**Your objective:** Could the data below be copied exactly, minus the pictures?

****

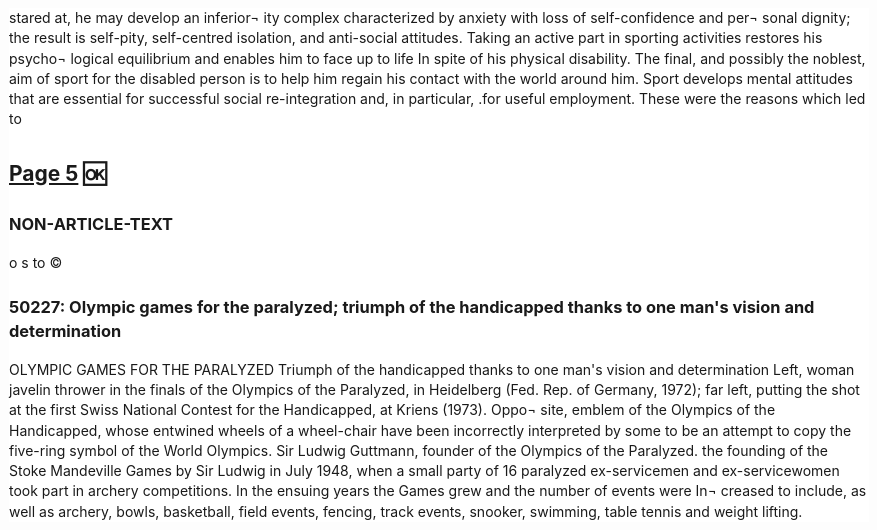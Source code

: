 stared at, he may develop an inferior¬
ity complex characterized by anxiety
with loss of self-confidence and per¬
sonal dignity; the result is self-pity,
self-centred isolation, and anti-social
attitudes. Taking an active part in
sporting activities restores his psycho¬
logical equilibrium and enables him to
face up to life In spite of his physical
disability.
The final, and possibly the noblest,
aim of sport for the disabled person
is to help him regain his contact with
the world around him. Sport develops
mental attitudes that are essential for
successful social re-integration and,
in particular, .for useful employment.
These were the reasons which led to
## [Page 5](https://demo.humlab.umu.se/courier/074869engo.pdf#page=5) 🆗
### NON-ARTICLE-TEXT
o
s
to
©

### 50227: Olympic games for the paralyzed; triumph of the handicapped thanks to one man's vision and determination
OLYMPIC
GAMES
FOR THE
PARALYZED
Triumph of the handicapped
thanks to one man's
vision and determination
Left, woman javelin thrower in the
finals of the Olympics of the Paralyzed,
in Heidelberg (Fed. Rep. of Germany,
1972); far left, putting the shot at the
first Swiss National Contest for the
Handicapped, at Kriens (1973). Oppo¬
site, emblem of the Olympics of the
Handicapped, whose entwined wheels
of a wheel-chair have been incorrectly
interpreted by some to be an attempt
to copy the five-ring symbol of the
World Olympics.
Sir Ludwig Guttmann,
founder of the Olympics of
the Paralyzed.
the founding of the Stoke Mandeville
Games by Sir Ludwig in July 1948,
when a small party of 16 paralyzed
ex-servicemen and ex-servicewomen
took part in archery competitions. In
the ensuing years the Games grew
and the number of events were In¬
creased to include, as well as archery,
bowls, basketball, field events, fencing,
track events, snooker, swimming, table
tennis and weight lifting.
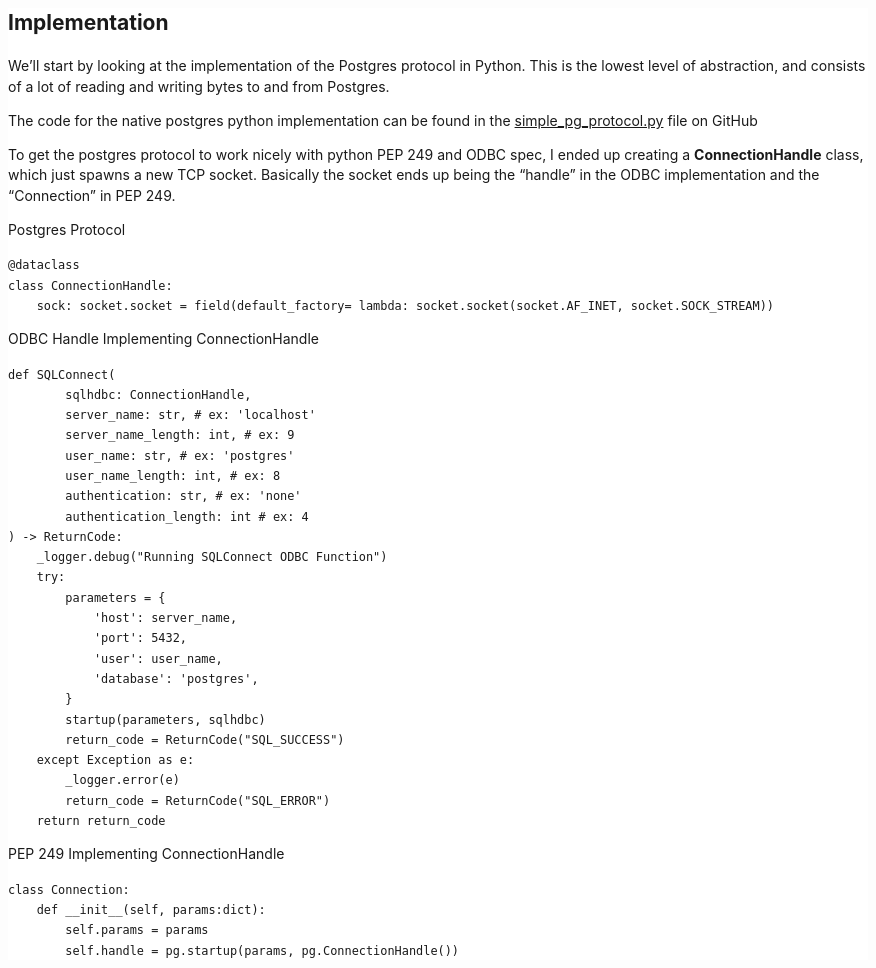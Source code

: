 **Implementation**
------------------

We’ll start by looking at the implementation of the Postgres protocol in Python. This is the lowest level of abstraction, and consists of a lot of reading and writing bytes to and from Postgres.

The code for the native postgres python implementation can be found in the [simple_pg_protocol.py](https://github.com/PrestonBlackburn/odbc-explained-with-python/blob/main/src/db_utils/simple_pg_protocol.py) file on GitHub

To get the postgres protocol to work nicely with python PEP 249 and ODBC spec, I ended up creating a **ConnectionHandle** class, which just spawns a new TCP socket. Basically the socket ends up being the “handle” in the ODBC implementation and the “Connection” in PEP 249.

Postgres Protocol

```
@dataclass
class ConnectionHandle:
    sock: socket.socket = field(default_factory= lambda: socket.socket(socket.AF_INET, socket.SOCK_STREAM))
```

ODBC Handle Implementing ConnectionHandle

```
def SQLConnect(
        sqlhdbc: ConnectionHandle,
        server_name: str, # ex: 'localhost'
        server_name_length: int, # ex: 9
        user_name: str, # ex: 'postgres'
        user_name_length: int, # ex: 8
        authentication: str, # ex: 'none'
        authentication_length: int # ex: 4
) -> ReturnCode:
    _logger.debug("Running SQLConnect ODBC Function")
    try:
        parameters = {
            'host': server_name,
            'port': 5432,
            'user': user_name,
            'database': 'postgres',
        }
        startup(parameters, sqlhdbc)
        return_code = ReturnCode("SQL_SUCCESS")
    except Exception as e:
        _logger.error(e)
        return_code = ReturnCode("SQL_ERROR")
    return return_code
```

PEP 249 Implementing ConnectionHandle

```
class Connection:
    def __init__(self, params:dict):
        self.params = params
        self.handle = pg.startup(params, pg.ConnectionHandle())
```
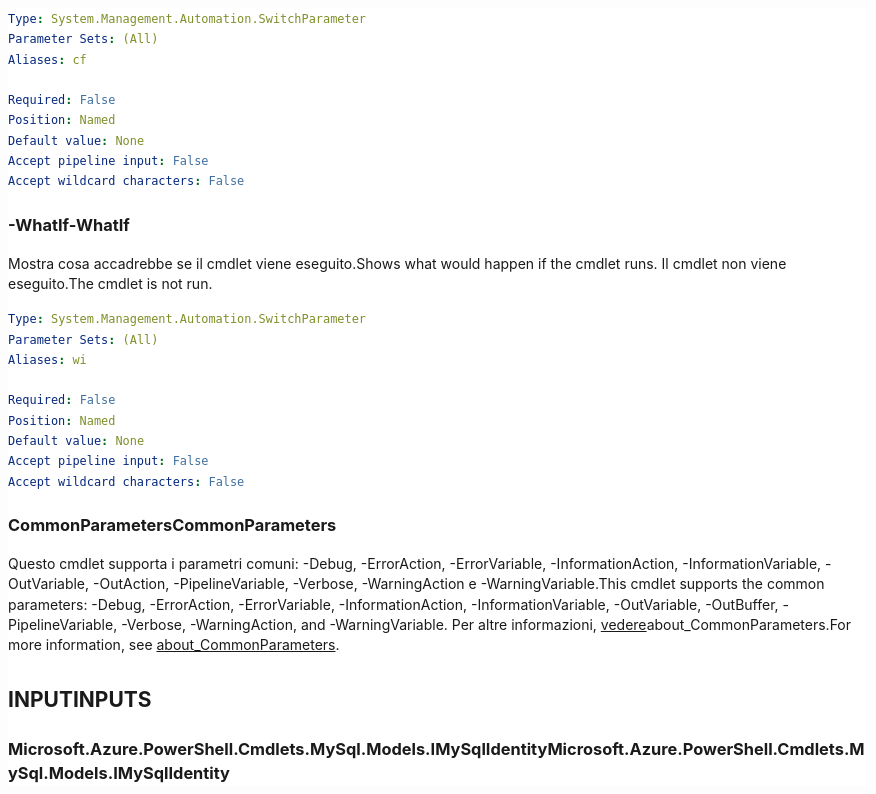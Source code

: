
 ```yaml
Type: System.Management.Automation.SwitchParameter
Parameter Sets: (All)
Aliases: cf

Required: False
Position: Named
Default value: None
Accept pipeline input: False
Accept wildcard characters: False
```

### <span data-ttu-id="d0dd5-136">-WhatIf</span><span class="sxs-lookup"><span data-stu-id="d0dd5-136">-WhatIf</span></span>
<span data-ttu-id="d0dd5-137">Mostra cosa accadrebbe se il cmdlet viene eseguito.</span><span class="sxs-lookup"><span data-stu-id="d0dd5-137">Shows what would happen if the cmdlet runs.</span></span>
<span data-ttu-id="d0dd5-138">Il cmdlet non viene eseguito.</span><span class="sxs-lookup"><span data-stu-id="d0dd5-138">The cmdlet is not run.</span></span>

```yaml
Type: System.Management.Automation.SwitchParameter
Parameter Sets: (All)
Aliases: wi

Required: False
Position: Named
Default value: None
Accept pipeline input: False
Accept wildcard characters: False
```

### <span data-ttu-id="d0dd5-139">CommonParameters</span><span class="sxs-lookup"><span data-stu-id="d0dd5-139">CommonParameters</span></span>
<span data-ttu-id="d0dd5-140">Questo cmdlet supporta i parametri comuni: -Debug, -ErrorAction, -ErrorVariable, -InformationAction, -InformationVariable, -OutVariable, -OutAction, -PipelineVariable, -Verbose, -WarningAction e -WarningVariable.</span><span class="sxs-lookup"><span data-stu-id="d0dd5-140">This cmdlet supports the common parameters: -Debug, -ErrorAction, -ErrorVariable, -InformationAction, -InformationVariable, -OutVariable, -OutBuffer, -PipelineVariable, -Verbose, -WarningAction, and -WarningVariable.</span></span> <span data-ttu-id="d0dd5-141">Per altre informazioni, [vedere](http://go.microsoft.com/fwlink/?LinkID=113216)about_CommonParameters.</span><span class="sxs-lookup"><span data-stu-id="d0dd5-141">For more information, see [about_CommonParameters](http://go.microsoft.com/fwlink/?LinkID=113216).</span></span>

## <span data-ttu-id="d0dd5-142">INPUT</span><span class="sxs-lookup"><span data-stu-id="d0dd5-142">INPUTS</span></span>

### <span data-ttu-id="d0dd5-143">Microsoft.Azure.PowerShell.Cmdlets.MySql.Models.IMySqlIdentity</span><span class="sxs-lookup"><span data-stu-id="d0dd5-143">Microsoft.Azure.PowerShell.Cmdlets.MySql.Models.IMySqlIdentity</span></span>

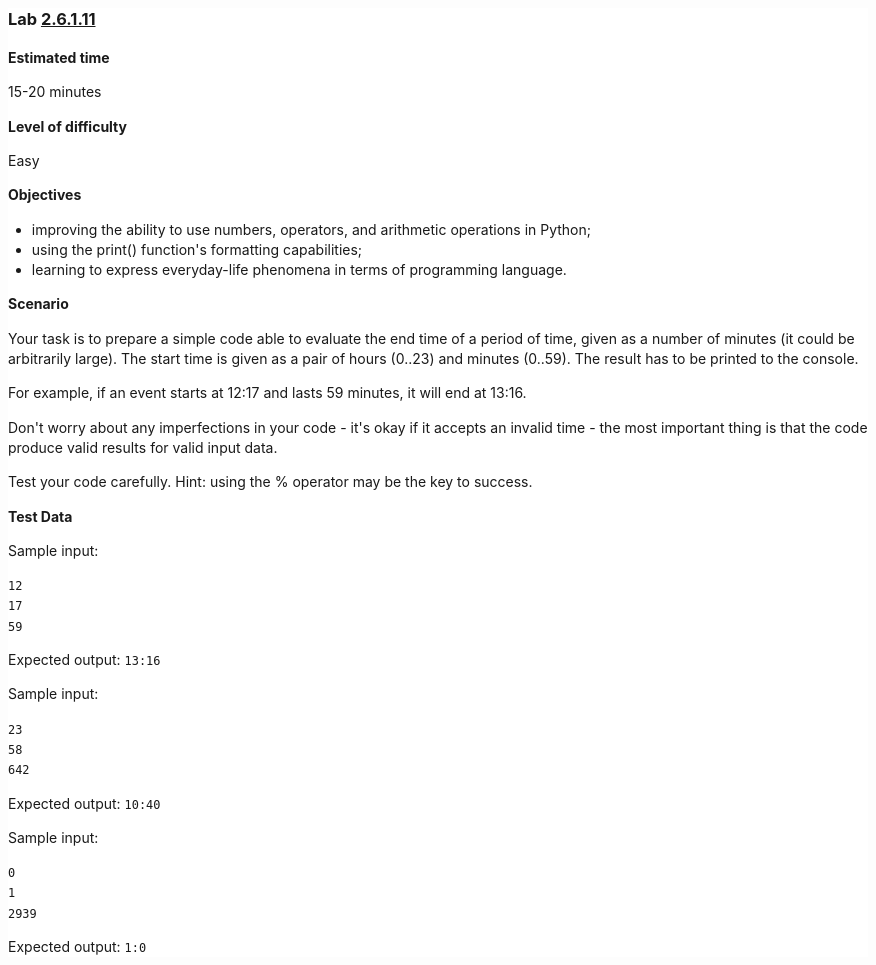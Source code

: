 ### Lab [2.6.1.11](https://github.com/vionaaindah/python-essentials/blob/main/module-2/2.6.1.11.py)

**Estimated time**

15-20 minutes

**Level of difficulty**

Easy

**Objectives**

- improving the ability to use numbers, operators, and arithmetic operations in Python;
- using the print() function's formatting capabilities;
- learning to express everyday-life phenomena in terms of programming language.

**Scenario**

Your task is to prepare a simple code able to evaluate the end time of a period of time, given as a number of minutes (it could be arbitrarily large). The start time is given as a pair of hours (0..23) and minutes (0..59). The result has to be printed to the console.

For example, if an event starts at 12:17 and lasts 59 minutes, it will end at 13:16.

Don't worry about any imperfections in your code - it's okay if it accepts an invalid time - the most important thing is that the code produce valid results for valid input data.

Test your code carefully. Hint: using the % operator may be the key to success.

**Test Data**

Sample input:
```
12
17
59
```
Expected output: `13:16`

Sample input:
```
23
58
642
```
Expected output: `10:40`

Sample input:
```
0
1
2939
```
Expected output: `1:0`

****

**The answer:**
Source code

: stared at, he may develop an inferior¬
ity complex characterized by anxiety
with loss of self-confidence and per¬
sonal dignity; the result is self-pity,
self-centred isolation, and anti-social
attitudes. Taking an active part in
sporting activities restores his psycho¬
logical equilibrium and enables him to
face up to life In spite of his physical
disability.
The final, and possibly the noblest,
aim of sport for the disabled person
is to help him regain his contact with
the world around him. Sport develops
mental attitudes that are essential for
successful social re-integration and,
in particular, .for useful employment.
These were the reasons which led to
## [Page 5](https://demo.humlab.umu.se/courier/074869engo.pdf#page=5) 🆗
### NON-ARTICLE-TEXT
o
s
to
©

### 50227: Olympic games for the paralyzed; triumph of the handicapped thanks to one man's vision and determination
OLYMPIC
GAMES
FOR THE
PARALYZED
Triumph of the handicapped
thanks to one man's
vision and determination
Left, woman javelin thrower in the
finals of the Olympics of the Paralyzed,
in Heidelberg (Fed. Rep. of Germany,
1972); far left, putting the shot at the
first Swiss National Contest for the
Handicapped, at Kriens (1973). Oppo¬
site, emblem of the Olympics of the
Handicapped, whose entwined wheels
of a wheel-chair have been incorrectly
interpreted by some to be an attempt
to copy the five-ring symbol of the
World Olympics.
Sir Ludwig Guttmann,
founder of the Olympics of
the Paralyzed.
the founding of the Stoke Mandeville
Games by Sir Ludwig in July 1948,
when a small party of 16 paralyzed
ex-servicemen and ex-servicewomen
took part in archery competitions. In
the ensuing years the Games grew
and the number of events were In¬
creased to include, as well as archery,
bowls, basketball, field events, fencing,
track events, snooker, swimming, table
tennis and weight lifting.
Source code

: **Implementation**
------------------

We’ll start by looking at the implementation of the Postgres protocol in Python. This is the lowest level of abstraction, and consists of a lot of reading and writing bytes to and from Postgres.

The code for the native postgres python implementation can be found in the [simple_pg_protocol.py](https://github.com/PrestonBlackburn/odbc-explained-with-python/blob/main/src/db_utils/simple_pg_protocol.py) file on GitHub

To get the postgres protocol to work nicely with python PEP 249 and ODBC spec, I ended up creating a **ConnectionHandle** class, which just spawns a new TCP socket. Basically the socket ends up being the “handle” in the ODBC implementation and the “Connection” in PEP 249.

Postgres Protocol

```
@dataclass
class ConnectionHandle:
    sock: socket.socket = field(default_factory= lambda: socket.socket(socket.AF_INET, socket.SOCK_STREAM))
```

ODBC Handle Implementing ConnectionHandle

```
def SQLConnect(
        sqlhdbc: ConnectionHandle,
        server_name: str, # ex: 'localhost'
        server_name_length: int, # ex: 9
        user_name: str, # ex: 'postgres'
        user_name_length: int, # ex: 8
        authentication: str, # ex: 'none'
        authentication_length: int # ex: 4
) -> ReturnCode:
    _logger.debug("Running SQLConnect ODBC Function")
    try:
        parameters = {
            'host': server_name,
            'port': 5432,
            'user': user_name,
            'database': 'postgres',
        }
        startup(parameters, sqlhdbc)
        return_code = ReturnCode("SQL_SUCCESS")
    except Exception as e:
        _logger.error(e)
        return_code = ReturnCode("SQL_ERROR")
    return return_code
```

PEP 249 Implementing ConnectionHandle

```
class Connection:
    def __init__(self, params:dict):
        self.params = params
        self.handle = pg.startup(params, pg.ConnectionHandle())
```
Source code

:
 ```yaml
Type: System.Management.Automation.SwitchParameter
Parameter Sets: (All)
Aliases: cf

Required: False
Position: Named
Default value: None
Accept pipeline input: False
Accept wildcard characters: False
```

### <span data-ttu-id="d0dd5-136">-WhatIf</span><span class="sxs-lookup"><span data-stu-id="d0dd5-136">-WhatIf</span></span>
<span data-ttu-id="d0dd5-137">Mostra cosa accadrebbe se il cmdlet viene eseguito.</span><span class="sxs-lookup"><span data-stu-id="d0dd5-137">Shows what would happen if the cmdlet runs.</span></span>
<span data-ttu-id="d0dd5-138">Il cmdlet non viene eseguito.</span><span class="sxs-lookup"><span data-stu-id="d0dd5-138">The cmdlet is not run.</span></span>

```yaml
Type: System.Management.Automation.SwitchParameter
Parameter Sets: (All)
Aliases: wi

Required: False
Position: Named
Default value: None
Accept pipeline input: False
Accept wildcard characters: False
```

### <span data-ttu-id="d0dd5-139">CommonParameters</span><span class="sxs-lookup"><span data-stu-id="d0dd5-139">CommonParameters</span></span>
<span data-ttu-id="d0dd5-140">Questo cmdlet supporta i parametri comuni: -Debug, -ErrorAction, -ErrorVariable, -InformationAction, -InformationVariable, -OutVariable, -OutAction, -PipelineVariable, -Verbose, -WarningAction e -WarningVariable.</span><span class="sxs-lookup"><span data-stu-id="d0dd5-140">This cmdlet supports the common parameters: -Debug, -ErrorAction, -ErrorVariable, -InformationAction, -InformationVariable, -OutVariable, -OutBuffer, -PipelineVariable, -Verbose, -WarningAction, and -WarningVariable.</span></span> <span data-ttu-id="d0dd5-141">Per altre informazioni, [vedere](http://go.microsoft.com/fwlink/?LinkID=113216)about_CommonParameters.</span><span class="sxs-lookup"><span data-stu-id="d0dd5-141">For more information, see [about_CommonParameters](http://go.microsoft.com/fwlink/?LinkID=113216).</span></span>

## <span data-ttu-id="d0dd5-142">INPUT</span><span class="sxs-lookup"><span data-stu-id="d0dd5-142">INPUTS</span></span>

### <span data-ttu-id="d0dd5-143">Microsoft.Azure.PowerShell.Cmdlets.MySql.Models.IMySqlIdentity</span><span class="sxs-lookup"><span data-stu-id="d0dd5-143">Microsoft.Azure.PowerShell.Cmdlets.MySql.Models.IMySqlIdentity</span></span>

Source code

: ### Lab [2.6.1.11](https://github.com/vionaaindah/python-essentials/blob/main/module-2/2.6.1.11.py)

**Estimated time**

15-20 minutes

**Level of difficulty**

Easy

**Objectives**

- improving the ability to use numbers, operators, and arithmetic operations in Python;
- using the print() function's formatting capabilities;
- learning to express everyday-life phenomena in terms of programming language.

**Scenario**

Your task is to prepare a simple code able to evaluate the end time of a period of time, given as a number of minutes (it could be arbitrarily large). The start time is given as a pair of hours (0..23) and minutes (0..59). The result has to be printed to the console.

For example, if an event starts at 12:17 and lasts 59 minutes, it will end at 13:16.

Don't worry about any imperfections in your code - it's okay if it accepts an invalid time - the most important thing is that the code produce valid results for valid input data.

Test your code carefully. Hint: using the % operator may be the key to success.

**Test Data**

Sample input:
```
12
17
59
```
Expected output: `13:16`

Sample input:
```
23
58
642
```
Expected output: `10:40`

Sample input:
```
0
1
2939
```
Expected output: `1:0`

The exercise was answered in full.